Peter Roe

Personal information
- Date of birth: September 23, 1955 (age 70)
- Place of birth: Manchester, England
- Positions: Forward; midfielder; defender;

Senior career*
- Years: Team / Apps / (Gls)
- 1973–1974: Toronto Metros / 10 / (3)
- 1975: Toronto Metros-Croatia / 17 / (3)
- 1976: Toronto Italia
- 1977–1978: Toronto Metros-Croatia / 54 / (4)
- 1978–1979: New York Arrows (indoor) / 4 / (1)
- 1979–1980: Toronto Blizzard / 29 / (4)
- 1980: Vancouver Whitecaps / 10 / (1)
- 1980–1981: Vancouver Whitecaps (indoor) / 18 / (11)
- 1981–1984: Tampa Bay Rowdies / 54 / (0)
- 1983–1984: Tampa Bay Rowdies (indoor)
- 1984–1985: Tacoma Stars (indoor) / 41 / (8)
- 1986–1987: Tampa Bay Rowdies (indoor)
- 1987: Toronto Blizzard / 6 / (0)
- 1988: Tampa Bay Rowdies

International career
- 1973–1974: Canada U-20 / 7 / (1)
- 1974–1983: Canada / 9 / (1)

= Peter Roe (soccer) =

Canadian international soccer player (born 1955)

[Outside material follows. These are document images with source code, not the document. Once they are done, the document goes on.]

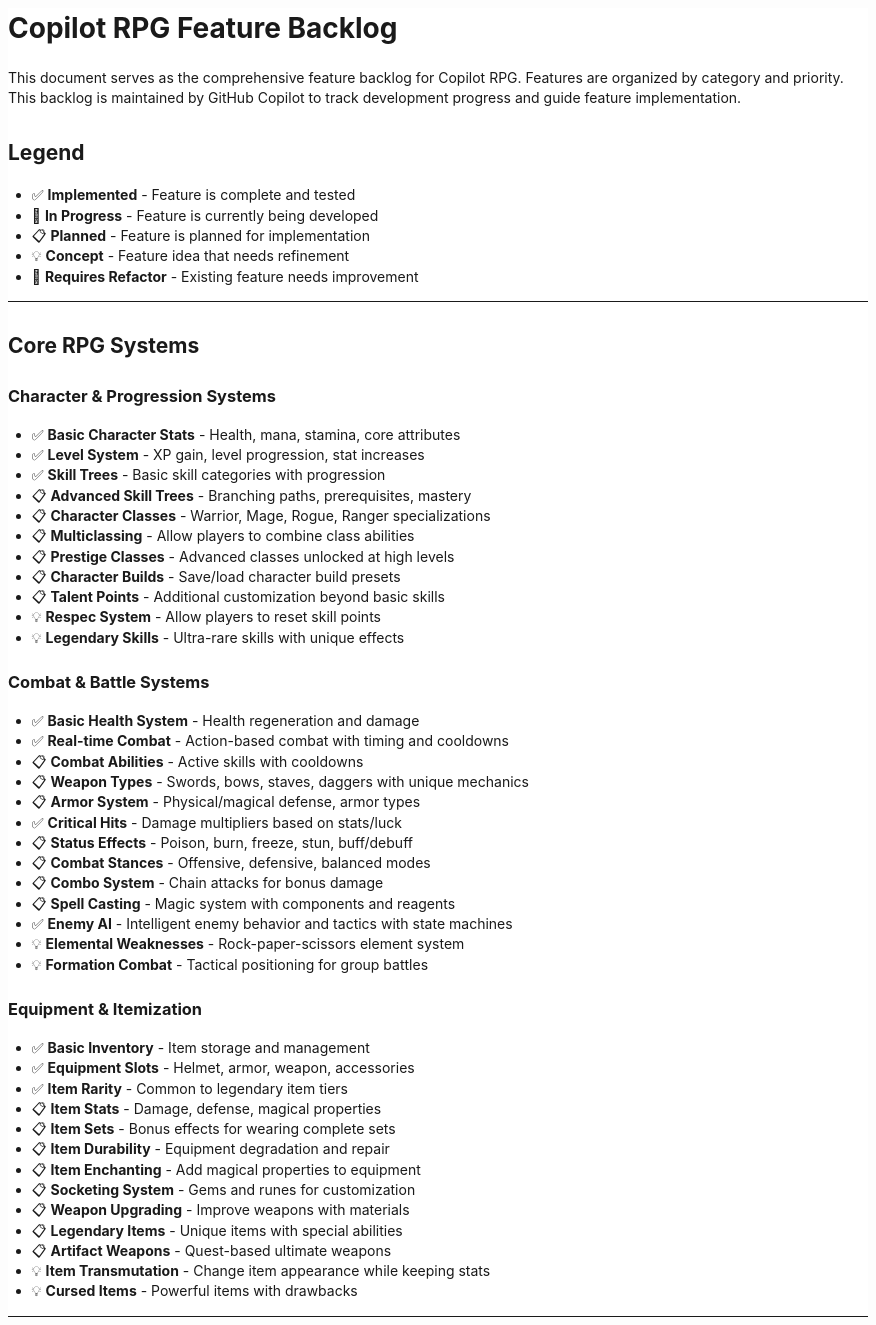 # Copilot RPG Feature Backlog

This document serves as the comprehensive feature backlog for Copilot RPG. Features are organized by category and priority. This backlog is maintained by GitHub Copilot to track development progress and guide feature implementation.

## Legend
- ✅ **Implemented** - Feature is complete and tested
- 🚧 **In Progress** - Feature is currently being developed
- 📋 **Planned** - Feature is planned for implementation
- 💡 **Concept** - Feature idea that needs refinement
- 🔄 **Requires Refactor** - Existing feature needs improvement

---

## Core RPG Systems

### Character & Progression Systems
- ✅ **Basic Character Stats** - Health, mana, stamina, core attributes
- ✅ **Level System** - XP gain, level progression, stat increases
- ✅ **Skill Trees** - Basic skill categories with progression
- 📋 **Advanced Skill Trees** - Branching paths, prerequisites, mastery
- 📋 **Character Classes** - Warrior, Mage, Rogue, Ranger specializations
- 📋 **Multiclassing** - Allow players to combine class abilities
- 📋 **Prestige Classes** - Advanced classes unlocked at high levels
- 📋 **Character Builds** - Save/load character build presets
- 📋 **Talent Points** - Additional customization beyond basic skills
- 💡 **Respec System** - Allow players to reset skill points
- 💡 **Legendary Skills** - Ultra-rare skills with unique effects

### Combat & Battle Systems
- ✅ **Basic Health System** - Health regeneration and damage
- ✅ **Real-time Combat** - Action-based combat with timing and cooldowns
- 📋 **Combat Abilities** - Active skills with cooldowns
- 📋 **Weapon Types** - Swords, bows, staves, daggers with unique mechanics
- 📋 **Armor System** - Physical/magical defense, armor types
- ✅ **Critical Hits** - Damage multipliers based on stats/luck
- 📋 **Status Effects** - Poison, burn, freeze, stun, buff/debuff
- 📋 **Combat Stances** - Offensive, defensive, balanced modes
- 📋 **Combo System** - Chain attacks for bonus damage
- 📋 **Spell Casting** - Magic system with components and reagents
- ✅ **Enemy AI** - Intelligent enemy behavior and tactics with state machines
- 💡 **Elemental Weaknesses** - Rock-paper-scissors element system
- 💡 **Formation Combat** - Tactical positioning for group battles

### Equipment & Itemization
- ✅ **Basic Inventory** - Item storage and management
- ✅ **Equipment Slots** - Helmet, armor, weapon, accessories
- ✅ **Item Rarity** - Common to legendary item tiers
- 📋 **Item Stats** - Damage, defense, magical properties
- 📋 **Item Sets** - Bonus effects for wearing complete sets
- 📋 **Item Durability** - Equipment degradation and repair
- 📋 **Item Enchanting** - Add magical properties to equipment
- 📋 **Socketing System** - Gems and runes for customization
- 📋 **Weapon Upgrading** - Improve weapons with materials
- 📋 **Legendary Items** - Unique items with special abilities
- 📋 **Artifact Weapons** - Quest-based ultimate weapons
- 💡 **Item Transmutation** - Change item appearance while keeping stats
- 💡 **Cursed Items** - Powerful items with drawbacks

---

Peter Roe (born 23 September 1955 in Manchester, England) is a Canadian international soccer player who spent twelve seasons in the North American Soccer League and two in the Major Indoor Soccer League. He also earned nine caps, scoring one goal, with the Canadian national soccer team between 1974 and 1983.

==Professional==
Born in England, Roe moved to Bramalea, Ontario with his family when he was eleven. In 1973, Roe signed with the Toronto Metros of the North American Soccer League as an eighteen-year-old. In 1975, the Metros merged with Toronto Croatia to form Toronto Metros-Croatia. In 1976, he played in the National Soccer League with Toronto Italia. In 1979, the team came under new ownership which renamed the team the Toronto Blizzard. Roe continued to play for the club until 1980 through these name changes. He also briefly played for the New York Arrows during the 1978–79 Major Indoor Soccer League season. In 1980, Roe began the season with the Blizzard before moving to the Vancouver Whitecaps. He played the 1980–81 NASL indoor season with Vancouver, then began the 1981 outdoor season there before moving to the Tampa Bay Rowdies. The Rowdies released him 1984 and Roe signed with the Tacoma Stars of the MISL. He returned to the Rowdies in 1986 when it entered the American Indoor Soccer Association. When the Rowdies entered the American Soccer League in 1988, Roe again played for them. He is also the older brother of retired Canadian soccer player Paul Roe.

==National team==
In 1973, Roe was up to the Canada U-20 men's national soccer team for a February 20, 1973 match with Nicaragua. He would go on to play seven times for the Canadian U-20 team in 1973 and 1974. He scored his only goal at the youth level in a 5–0 victory over the Dominican Republic on August 21, 1974. His last game with the U-20s came in a 2–2 tie with Cuba on August 26, 1974. He earned his first cap with the senior team two months later. On October 9, 1974, he started in a 2–0 loss to East Germany. His last match was a 2–0 loss to Scotland on June 19, 1983. Roe also played nine games for the Canadian Olympic Team including four at the 1975 Pan American games.